_SOURCE DATA_
==*==

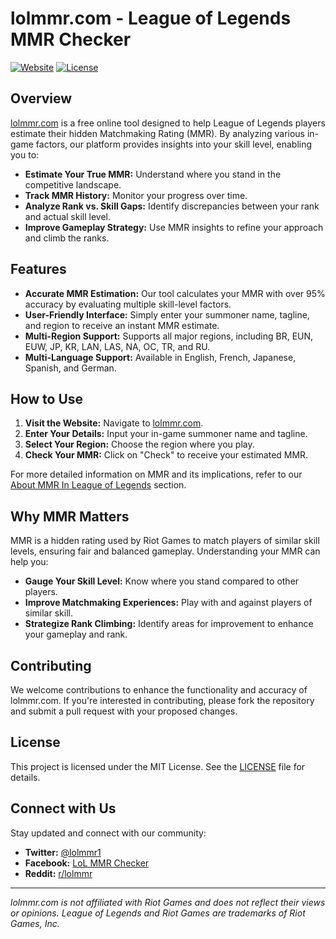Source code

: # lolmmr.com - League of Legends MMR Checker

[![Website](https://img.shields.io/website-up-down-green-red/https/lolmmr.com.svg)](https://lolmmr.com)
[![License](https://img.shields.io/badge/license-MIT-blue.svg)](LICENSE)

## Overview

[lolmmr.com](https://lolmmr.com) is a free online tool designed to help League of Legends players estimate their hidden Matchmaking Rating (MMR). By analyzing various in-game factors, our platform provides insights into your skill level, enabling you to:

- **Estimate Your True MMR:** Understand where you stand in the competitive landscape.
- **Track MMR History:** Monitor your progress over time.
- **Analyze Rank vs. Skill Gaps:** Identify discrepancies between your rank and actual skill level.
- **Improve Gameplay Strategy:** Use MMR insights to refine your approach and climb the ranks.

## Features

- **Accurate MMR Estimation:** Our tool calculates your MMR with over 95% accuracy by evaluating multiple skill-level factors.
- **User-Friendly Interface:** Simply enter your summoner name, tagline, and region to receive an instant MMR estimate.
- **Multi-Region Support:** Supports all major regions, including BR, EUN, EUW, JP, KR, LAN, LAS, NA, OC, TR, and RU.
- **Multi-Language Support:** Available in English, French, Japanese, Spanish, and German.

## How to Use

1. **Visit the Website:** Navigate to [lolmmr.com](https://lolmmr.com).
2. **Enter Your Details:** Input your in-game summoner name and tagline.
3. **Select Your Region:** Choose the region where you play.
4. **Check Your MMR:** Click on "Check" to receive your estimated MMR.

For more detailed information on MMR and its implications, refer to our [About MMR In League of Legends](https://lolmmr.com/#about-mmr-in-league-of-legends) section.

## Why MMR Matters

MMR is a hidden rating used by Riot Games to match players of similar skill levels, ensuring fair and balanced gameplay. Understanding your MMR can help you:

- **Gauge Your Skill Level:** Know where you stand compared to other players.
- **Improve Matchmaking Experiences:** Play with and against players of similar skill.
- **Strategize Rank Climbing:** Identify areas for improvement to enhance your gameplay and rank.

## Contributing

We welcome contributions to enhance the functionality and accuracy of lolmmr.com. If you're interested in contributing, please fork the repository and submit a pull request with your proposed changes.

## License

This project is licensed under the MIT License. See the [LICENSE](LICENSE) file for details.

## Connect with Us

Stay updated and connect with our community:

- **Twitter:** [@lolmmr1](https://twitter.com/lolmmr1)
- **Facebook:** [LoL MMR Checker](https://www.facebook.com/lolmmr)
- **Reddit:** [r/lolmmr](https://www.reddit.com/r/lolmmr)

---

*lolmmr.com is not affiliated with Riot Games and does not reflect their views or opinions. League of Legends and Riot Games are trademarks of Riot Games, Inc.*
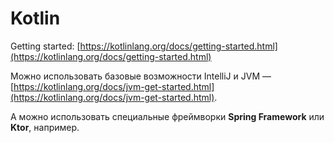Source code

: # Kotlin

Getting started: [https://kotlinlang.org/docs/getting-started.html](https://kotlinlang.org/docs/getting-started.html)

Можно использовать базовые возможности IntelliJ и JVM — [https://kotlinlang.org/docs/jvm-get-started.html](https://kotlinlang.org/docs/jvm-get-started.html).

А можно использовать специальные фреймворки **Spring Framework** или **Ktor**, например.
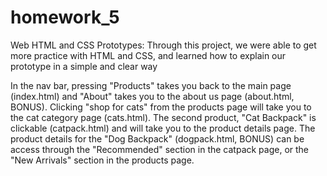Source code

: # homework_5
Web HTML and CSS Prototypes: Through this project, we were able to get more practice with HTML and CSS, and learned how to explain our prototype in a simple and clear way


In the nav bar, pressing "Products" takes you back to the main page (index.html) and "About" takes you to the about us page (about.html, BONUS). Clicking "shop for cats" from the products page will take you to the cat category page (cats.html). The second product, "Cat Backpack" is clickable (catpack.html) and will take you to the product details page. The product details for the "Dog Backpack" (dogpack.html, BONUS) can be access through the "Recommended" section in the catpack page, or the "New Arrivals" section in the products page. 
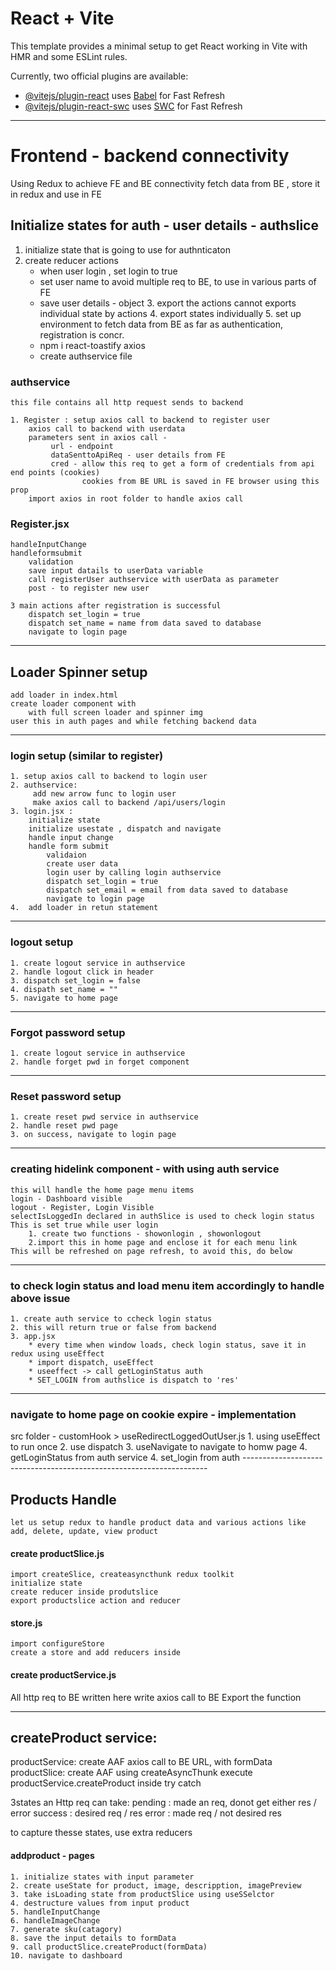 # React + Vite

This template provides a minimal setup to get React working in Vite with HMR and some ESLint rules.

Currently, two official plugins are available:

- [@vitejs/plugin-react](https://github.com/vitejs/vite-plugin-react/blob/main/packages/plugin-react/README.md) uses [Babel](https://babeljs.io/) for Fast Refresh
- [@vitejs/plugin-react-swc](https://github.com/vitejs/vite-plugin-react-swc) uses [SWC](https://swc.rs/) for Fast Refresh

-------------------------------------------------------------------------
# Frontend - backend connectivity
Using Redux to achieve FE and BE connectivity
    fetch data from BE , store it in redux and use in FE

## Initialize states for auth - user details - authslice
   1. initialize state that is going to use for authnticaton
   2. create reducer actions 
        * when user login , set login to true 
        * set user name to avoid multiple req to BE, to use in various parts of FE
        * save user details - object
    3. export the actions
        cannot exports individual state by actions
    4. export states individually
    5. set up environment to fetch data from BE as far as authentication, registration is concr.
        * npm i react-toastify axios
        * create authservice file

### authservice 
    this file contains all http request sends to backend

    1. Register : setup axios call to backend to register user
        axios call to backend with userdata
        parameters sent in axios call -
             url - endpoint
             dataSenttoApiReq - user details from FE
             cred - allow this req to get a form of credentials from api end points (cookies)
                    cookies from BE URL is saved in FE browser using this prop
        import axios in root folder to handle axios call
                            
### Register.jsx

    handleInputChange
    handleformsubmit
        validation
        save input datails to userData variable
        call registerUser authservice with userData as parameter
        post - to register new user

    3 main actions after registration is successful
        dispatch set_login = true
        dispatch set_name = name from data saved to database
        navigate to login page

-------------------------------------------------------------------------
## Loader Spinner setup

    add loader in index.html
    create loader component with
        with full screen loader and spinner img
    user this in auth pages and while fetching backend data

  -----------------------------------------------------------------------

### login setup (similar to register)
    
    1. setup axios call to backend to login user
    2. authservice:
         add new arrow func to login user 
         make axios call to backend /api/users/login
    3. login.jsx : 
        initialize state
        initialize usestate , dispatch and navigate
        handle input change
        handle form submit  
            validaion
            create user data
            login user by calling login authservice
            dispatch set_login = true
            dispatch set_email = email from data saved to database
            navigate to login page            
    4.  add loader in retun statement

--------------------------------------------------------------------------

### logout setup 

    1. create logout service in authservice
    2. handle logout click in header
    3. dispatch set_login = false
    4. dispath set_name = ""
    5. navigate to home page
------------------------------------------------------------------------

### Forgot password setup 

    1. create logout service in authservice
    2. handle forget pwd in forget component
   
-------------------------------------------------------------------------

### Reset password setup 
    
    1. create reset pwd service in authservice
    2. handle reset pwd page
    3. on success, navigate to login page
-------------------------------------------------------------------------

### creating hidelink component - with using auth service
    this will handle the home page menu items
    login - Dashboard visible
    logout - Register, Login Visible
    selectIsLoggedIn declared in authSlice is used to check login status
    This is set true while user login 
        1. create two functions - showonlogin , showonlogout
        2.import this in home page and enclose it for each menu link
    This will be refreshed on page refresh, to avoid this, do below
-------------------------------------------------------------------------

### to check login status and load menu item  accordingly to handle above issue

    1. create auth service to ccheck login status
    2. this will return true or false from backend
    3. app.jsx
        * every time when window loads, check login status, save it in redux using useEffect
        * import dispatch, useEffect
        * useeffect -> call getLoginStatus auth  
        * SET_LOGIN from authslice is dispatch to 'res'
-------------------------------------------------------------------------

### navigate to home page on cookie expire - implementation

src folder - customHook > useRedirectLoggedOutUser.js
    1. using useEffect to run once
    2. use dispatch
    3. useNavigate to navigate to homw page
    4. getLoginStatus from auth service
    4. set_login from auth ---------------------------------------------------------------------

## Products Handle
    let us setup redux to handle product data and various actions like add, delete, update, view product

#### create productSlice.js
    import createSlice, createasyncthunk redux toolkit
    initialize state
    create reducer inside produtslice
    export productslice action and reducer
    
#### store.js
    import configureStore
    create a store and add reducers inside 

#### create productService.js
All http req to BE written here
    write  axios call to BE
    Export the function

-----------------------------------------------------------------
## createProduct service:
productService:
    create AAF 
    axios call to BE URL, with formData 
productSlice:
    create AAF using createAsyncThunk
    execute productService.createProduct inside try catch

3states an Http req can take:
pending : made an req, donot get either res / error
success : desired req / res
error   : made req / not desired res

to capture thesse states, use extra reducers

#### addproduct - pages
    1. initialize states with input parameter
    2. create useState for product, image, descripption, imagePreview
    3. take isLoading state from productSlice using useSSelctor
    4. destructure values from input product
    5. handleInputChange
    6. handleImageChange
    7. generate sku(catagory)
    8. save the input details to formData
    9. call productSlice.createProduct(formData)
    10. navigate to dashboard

==*==

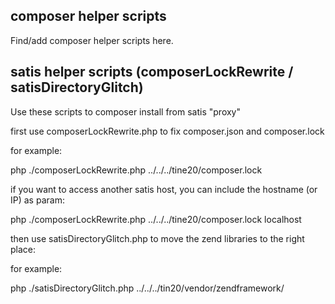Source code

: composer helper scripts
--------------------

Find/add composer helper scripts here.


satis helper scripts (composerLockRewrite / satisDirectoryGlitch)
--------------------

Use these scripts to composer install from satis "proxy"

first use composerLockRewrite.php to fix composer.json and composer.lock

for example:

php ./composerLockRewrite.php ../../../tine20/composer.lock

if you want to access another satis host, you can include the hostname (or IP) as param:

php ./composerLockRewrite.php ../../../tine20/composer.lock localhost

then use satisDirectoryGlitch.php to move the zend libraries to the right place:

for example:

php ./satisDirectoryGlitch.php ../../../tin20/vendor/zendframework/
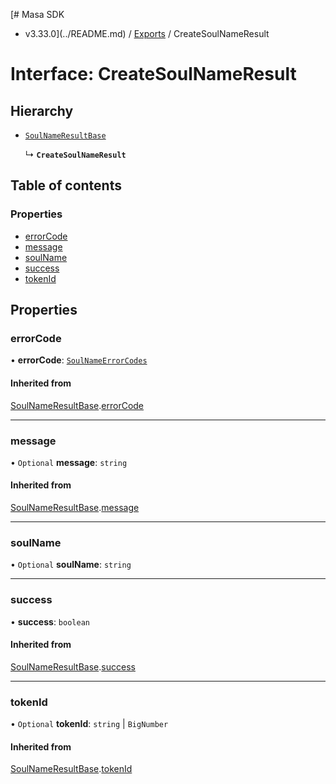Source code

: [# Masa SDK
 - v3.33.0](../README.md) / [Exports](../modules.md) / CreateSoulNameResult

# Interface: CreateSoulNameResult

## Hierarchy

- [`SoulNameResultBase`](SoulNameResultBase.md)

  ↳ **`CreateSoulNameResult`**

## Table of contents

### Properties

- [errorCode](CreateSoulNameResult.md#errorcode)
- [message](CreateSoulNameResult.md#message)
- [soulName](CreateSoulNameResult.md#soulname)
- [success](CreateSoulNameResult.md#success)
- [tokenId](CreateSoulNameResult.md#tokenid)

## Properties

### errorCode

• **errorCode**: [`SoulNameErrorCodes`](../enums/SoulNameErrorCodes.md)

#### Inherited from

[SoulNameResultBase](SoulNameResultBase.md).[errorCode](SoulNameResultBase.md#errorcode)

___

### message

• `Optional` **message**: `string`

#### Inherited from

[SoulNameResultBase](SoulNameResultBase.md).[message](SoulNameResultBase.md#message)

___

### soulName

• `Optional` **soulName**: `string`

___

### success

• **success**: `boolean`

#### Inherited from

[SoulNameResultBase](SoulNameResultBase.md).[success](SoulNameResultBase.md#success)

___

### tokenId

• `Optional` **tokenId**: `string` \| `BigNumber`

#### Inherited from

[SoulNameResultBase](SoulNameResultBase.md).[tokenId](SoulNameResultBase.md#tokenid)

==*==

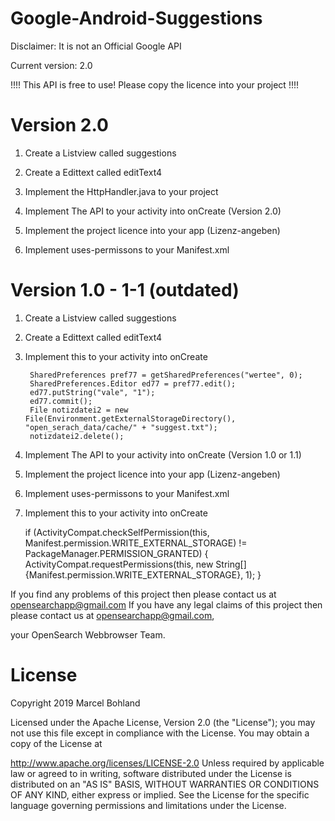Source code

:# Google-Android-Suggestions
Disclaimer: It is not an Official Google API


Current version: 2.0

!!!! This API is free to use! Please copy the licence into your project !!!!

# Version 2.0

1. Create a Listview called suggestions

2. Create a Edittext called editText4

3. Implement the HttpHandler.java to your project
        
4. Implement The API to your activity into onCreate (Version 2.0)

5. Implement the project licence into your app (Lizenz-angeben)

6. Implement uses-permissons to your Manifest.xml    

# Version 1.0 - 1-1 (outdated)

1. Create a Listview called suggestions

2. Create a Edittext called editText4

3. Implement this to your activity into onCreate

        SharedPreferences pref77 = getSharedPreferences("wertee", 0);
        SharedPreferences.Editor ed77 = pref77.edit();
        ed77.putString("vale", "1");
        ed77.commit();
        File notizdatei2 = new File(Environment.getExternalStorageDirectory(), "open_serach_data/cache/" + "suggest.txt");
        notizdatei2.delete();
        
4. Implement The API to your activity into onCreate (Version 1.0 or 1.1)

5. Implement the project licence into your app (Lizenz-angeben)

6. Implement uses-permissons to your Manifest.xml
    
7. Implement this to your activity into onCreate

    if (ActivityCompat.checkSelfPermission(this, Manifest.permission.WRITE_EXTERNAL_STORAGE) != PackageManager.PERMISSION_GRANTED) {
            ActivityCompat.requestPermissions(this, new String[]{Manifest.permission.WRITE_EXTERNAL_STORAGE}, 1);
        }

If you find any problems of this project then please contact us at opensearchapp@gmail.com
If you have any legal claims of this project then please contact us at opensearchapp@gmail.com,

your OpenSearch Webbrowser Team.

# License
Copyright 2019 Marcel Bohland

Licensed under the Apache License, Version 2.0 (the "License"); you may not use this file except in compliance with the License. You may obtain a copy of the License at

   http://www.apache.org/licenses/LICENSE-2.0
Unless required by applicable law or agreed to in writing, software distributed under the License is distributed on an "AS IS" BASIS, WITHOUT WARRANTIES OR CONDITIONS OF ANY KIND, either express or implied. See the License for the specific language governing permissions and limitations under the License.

==*==

_WHAT THE TASK ASKS_
Give the number of lines in the entries that include the string "avoid", and nothing else.

_RESPONSE AREA_
2